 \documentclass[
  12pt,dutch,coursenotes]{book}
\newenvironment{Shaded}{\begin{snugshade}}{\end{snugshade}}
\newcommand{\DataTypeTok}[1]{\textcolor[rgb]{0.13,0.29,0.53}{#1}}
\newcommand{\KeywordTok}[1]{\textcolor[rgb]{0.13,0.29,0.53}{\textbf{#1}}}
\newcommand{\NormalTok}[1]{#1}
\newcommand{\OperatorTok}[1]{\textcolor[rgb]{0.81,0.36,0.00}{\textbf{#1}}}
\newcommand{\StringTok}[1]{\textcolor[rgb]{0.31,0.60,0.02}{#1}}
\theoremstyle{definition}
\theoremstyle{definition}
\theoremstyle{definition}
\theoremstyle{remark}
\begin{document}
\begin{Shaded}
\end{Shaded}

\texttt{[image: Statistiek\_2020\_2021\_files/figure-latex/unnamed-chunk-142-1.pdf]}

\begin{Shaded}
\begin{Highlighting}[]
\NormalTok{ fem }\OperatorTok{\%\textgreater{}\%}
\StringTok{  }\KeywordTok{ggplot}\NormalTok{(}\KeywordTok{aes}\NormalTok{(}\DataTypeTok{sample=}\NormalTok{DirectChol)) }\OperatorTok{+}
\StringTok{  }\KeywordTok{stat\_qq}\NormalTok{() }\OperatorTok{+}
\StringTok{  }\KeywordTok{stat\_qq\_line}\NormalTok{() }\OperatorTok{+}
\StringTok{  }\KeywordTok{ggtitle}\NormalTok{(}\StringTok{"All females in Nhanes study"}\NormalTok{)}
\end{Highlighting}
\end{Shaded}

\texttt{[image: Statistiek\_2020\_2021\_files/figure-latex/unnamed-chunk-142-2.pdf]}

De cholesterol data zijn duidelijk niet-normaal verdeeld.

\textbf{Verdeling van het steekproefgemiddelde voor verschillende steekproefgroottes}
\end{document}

Description of the task | Gather each line from the listing above that holds "newcommand".

Finished task |
\newcommand{\DataTypeTok}[1]{\textcolor[rgb]{0.13,0.29,0.53}{#1}}
\newcommand{\KeywordTok}[1]{\textcolor[rgb]{0.13,0.29,0.53}{\textbf{#1}}}
\newcommand{\NormalTok}[1]{#1}
\newcommand{\OperatorTok}[1]{\textcolor[rgb]{0.81,0.36,0.00}{\textbf{#1}}}
\newcommand{\StringTok}[1]{\textcolor[rgb]{0.31,0.60,0.02}{#1}}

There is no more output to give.